Sometimes I think Rasch is oversold by the enthusiasts. If all you want to do, with say three children, Flossy, Gertrude, and Samantha, is estimate that Flossy is twice as clever as Gertrude, who in turn is two and a half times as clever as Samantha, then you really don't need all the highfalutin mathematics. You just throw a few tests at the children and note that Flossy scores around 50 marks, Gertrude around 25 marks, and Samantha around 10 marks, or at least marks in that ratio. There is nothing very probabilistic about this methodology; it is as old as the hills.
I am sure I have read somewhere that Rasch methodology frees you from the tyranny of both peer comparison and arbitrary item selection, but the cruel truth is that it does not. Of course what you can do is compare Flossy, Gertrude, and Samantha with a control group, calibration set, or the "Class of '56", who then become like the "King's foot". There is nothing wrong with this. As long as the same "unit of measure" is used year after year, you can give Flossy, Gertrude, and Samantha a "score", which depends neither on them being tested with each other, not the specific items chosen for their test.

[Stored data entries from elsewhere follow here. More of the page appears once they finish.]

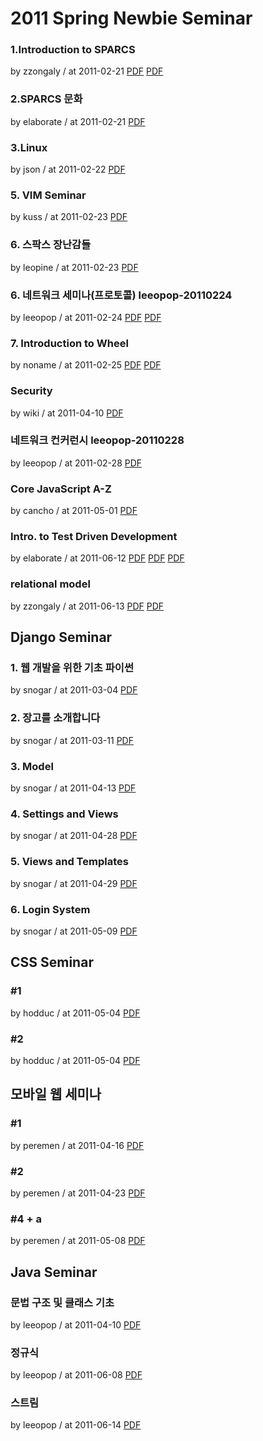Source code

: # 2011 Spring Newbie Seminar

### 1.Introduction to SPARCS

by zzongaly / at 2011-02-21
[PDF](https://s3.ap-northeast-2.amazonaws.com/sparcs.home/seminars/zzongaly-20110221-1.pdf)
[PDF](https://s3.ap-northeast-2.amazonaws.com/sparcs.home/seminars/zzongaly-20110221-2.pptx)

### 2.SPARCS 문화

by elaborate / at 2011-02-21
[PDF](https://s3.ap-northeast-2.amazonaws.com/sparcs.home/seminars/elaborate-20110225-1.pptx)

### 3.Linux

by json / at 2011-02-22
[PDF](https://s3.ap-northeast-2.amazonaws.com/sparcs.home/seminars/json-20110223-1.pptx)

### 5. VIM Seminar

by kuss / at 2011-02-23
[PDF](https://s3.ap-northeast-2.amazonaws.com/sparcs.home/seminars/kuss-20110223-1.pptx)

### 6. 스팍스 장난감들

by leopine / at 2011-02-23
[PDF](https://s3.ap-northeast-2.amazonaws.com/sparcs.home/seminars/leopine-20110223-1.pptx)

### 6. 네트워크 세미나(프로토콜) leeopop-20110224

by leeopop / at 2011-02-24
[PDF](https://s3.ap-northeast-2.amazonaws.com/sparcs.home/seminars/leeopop-20110224-1.pptx)
[PDF](https://s3.ap-northeast-2.amazonaws.com/sparcs.home/seminars/leeopop-20110224-2.pdf)

### 7. Introduction to Wheel

by noname / at 2011-02-25
[PDF](https://s3.ap-northeast-2.amazonaws.com/sparcs.home/seminars/noname-20110226-1.pptx)
[PDF](https://s3.ap-northeast-2.amazonaws.com/sparcs.home/seminars/noname-20110226-2.pdf)

### Security

by wiki / at 2011-04-10
[PDF](https://s3.ap-northeast-2.amazonaws.com/sparcs.home/seminars/wiki-20110512-1.pptx)

### 네트워크 컨커런시 leeopop-20110228

by leeopop / at 2011-02-28
[PDF](https://s3.ap-northeast-2.amazonaws.com/sparcs.home/seminars/leeopop-20110711-1.pdf)

### Core JavaScript A-Z

by cancho / at 2011-05-01
[PDF](http://cheol.net/a/jstutor/index.html)

### Intro. to Test Driven Development

by elaborate / at 2011-06-12
[PDF](https://s3.ap-northeast-2.amazonaws.com/sparcs.home/seminars/elaborate-20110612_1-1.pptx)
[PDF](https://s3.ap-northeast-2.amazonaws.com/sparcs.home/seminars/elaborate-20110612_1-1_BowlingGame-Java.zip)
[PDF](https://s3.ap-northeast-2.amazonaws.com/sparcs.home/seminars/elaborate-20110612_1-1_gpa-django.tar)

### relational model

by zzongaly / at 2011-06-13
[PDF](https://s3.ap-northeast-2.amazonaws.com/sparcs.home/seminars/zzongaly-20110613.pptx)
[PDF](https://s3.ap-northeast-2.amazonaws.com/sparcs.home/seminars/zzongaly-20110613.pdf)

## Django Seminar

### 1. 웹 개발을 위한 기초 파이썬

by snogar / at 2011-03-04
[PDF](https://s3.ap-northeast-2.amazonaws.com/sparcs.home/seminars/snogar-20110304-1.pptx)

### 2. 장고를 소개합니다

by snogar / at 2011-03-11
[PDF](https://s3.ap-northeast-2.amazonaws.com/sparcs.home/seminars/snogar-20110311-1.pptx)

### 3. Model

by snogar / at 2011-04-13
[PDF](https://s3.ap-northeast-2.amazonaws.com/sparcs.home/seminars/snogar-20110413-1.pptx)

### 4. Settings and Views

by snogar / at 2011-04-28
[PDF](https://s3.ap-northeast-2.amazonaws.com/sparcs.home/seminars/snogar-20110428-1.pptx)

### 5. Views and Templates

by snogar / at 2011-04-29
[PDF](https://s3.ap-northeast-2.amazonaws.com/sparcs.home/seminars/snogar-20110429-1.pptx)

### 6. Login System

by snogar / at 2011-05-09
[PDF](https://s3.ap-northeast-2.amazonaws.com/sparcs.home/seminars/snogar-20110509-1.pptx)

## CSS Seminar

### \#1

by hodduc / at 2011-05-04
[PDF](https://s3.ap-northeast-2.amazonaws.com/sparcs.home/seminars/hodduc-20110504-1.pptx)

### \#2

by hodduc / at 2011-05-04
[PDF](https://s3.ap-northeast-2.amazonaws.com/sparcs.home/seminars/hodduc-20110504_1-1.pptx)

## 모바일 웹 세미나

### \#1

by peremen / at 2011-04-16
[PDF](https://s3.ap-northeast-2.amazonaws.com/sparcs.home/seminars/peremen-20110425-1.pptx)

### \#2

by peremen / at 2011-04-23
[PDF](https://s3.ap-northeast-2.amazonaws.com/sparcs.home/seminars/peremen-20110425_1-1.pptx)

### \#4 + a

by peremen / at 2011-05-08
[PDF](https://s3.ap-northeast-2.amazonaws.com/sparcs.home/seminars/peremen-20110508-1.pptx)

## Java Seminar

### 문법 구조 및 클래스 기초

by leeopop / at 2011-04-10
[PDF](https://s3.ap-northeast-2.amazonaws.com/sparcs.home/seminars/leeopop-20110410-1.pdf)

### 정규식

by leeopop / at 2011-06-08
[PDF](https://s3.ap-northeast-2.amazonaws.com/sparcs.home/seminars/leeopop-20110608-1.pdf)

### 스트림

by leeopop / at 2011-06-14
[PDF](https://s3.ap-northeast-2.amazonaws.com/sparcs.home/seminars/leeopop-20110614-1.pdf)

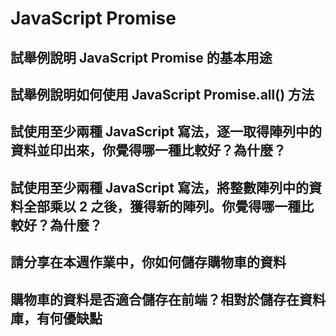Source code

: # JavaScript Promise

## 試舉例說明 JavaScript Promise 的基本用途

## 試舉例說明如何使用 JavaScript Promise.all() 方法

## 試使用至少兩種 JavaScript 寫法，逐一取得陣列中的資料並印出來，你覺得哪一種比較好？為什麼？

## 試使用至少兩種 JavaScript 寫法，將整數陣列中的資料全部乘以 2 之後，獲得新的陣列。你覺得哪一種比較好？為什麼？

## 請分享在本週作業中，你如何儲存購物車的資料

## 購物車的資料是否適合儲存在前端？相對於儲存在資料庫，有何優缺點
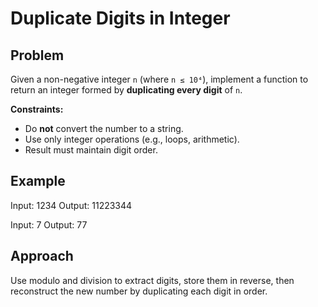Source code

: # Duplicate Digits in Integer

## Problem
Given a non-negative integer `n` (where `n ≤ 10⁴`), implement a function to return an integer formed by **duplicating every digit** of `n`.

**Constraints:**
- Do **not** convert the number to a string.
- Use only integer operations (e.g., loops, arithmetic).
- Result must maintain digit order.

## Example
Input: 1234
Output: 11223344

Input: 7
Output: 77

## Approach
Use modulo and division to extract digits, store them in reverse, then reconstruct the new number by duplicating each digit in order.
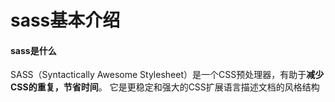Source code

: # sass基本介绍

#### sass是什么

SASS（Syntactically Awesome Stylesheet）是一个CSS预处理器，有助于**减少CSS的重复，节省时间**。 它是更稳定和强大的CSS扩展语言描述文档的风格结构

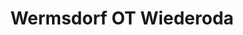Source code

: ---
title: Wermsdorf OT Wiederoda
url: /wermsdorf-ot-wiederoda/
latitude: 51.251
longitude: 12.96
---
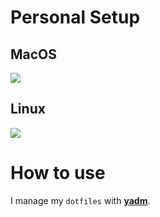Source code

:# Personal Setup 
<p align="center">
    <h2> MacOS </h2>
    <a href="#">
        <img src="https://github.com/ri7nz/.dotifiles/blob/master/docs/sample-mac.png"/>
    </a>
</p>

<p align="center">
    <h2> Linux </h2>
    <a href="#">
        <img src="https://github.com/ri7nz/.dotifiles/blob/master/docs/sample-linux.png"/>
    </a>
</p>

# How to use
I manage my `dotfiles` with [**yadm**](https://yadm.io/).
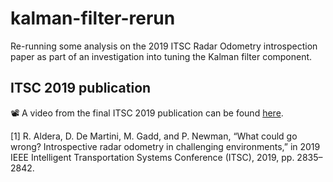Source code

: # kalman-filter-rerun
Re-running some analysis on the 2019 ITSC Radar Odometry introspection paper as part of an investigation into tuning the Kalman filter component.

## ITSC 2019 publication
📽️ A video from the final ITSC 2019 publication can be found [here](https://youtu.be/sa-eBFwL2mE).

[1] R. Aldera, D. De Martini, M. Gadd, and P. Newman, “What could go wrong? Introspective radar odometry in challenging environments,” in 2019 IEEE Intelligent Transportation Systems Conference (ITSC), 2019, pp. 2835–2842.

But again this is an application of generic measurement theory, and has nothing whatsoever to do with probabilistic modelling.
If I might be forgiven for referring once again to my gut, I have a strong (gut) feeling that there is something interesting about Rasch, but that it is less about the metrics which purport to come from an application of his methodology than about an acknowledgement of the randomness of events and the need to quantify levels of confidence when ascribing meaning to test results.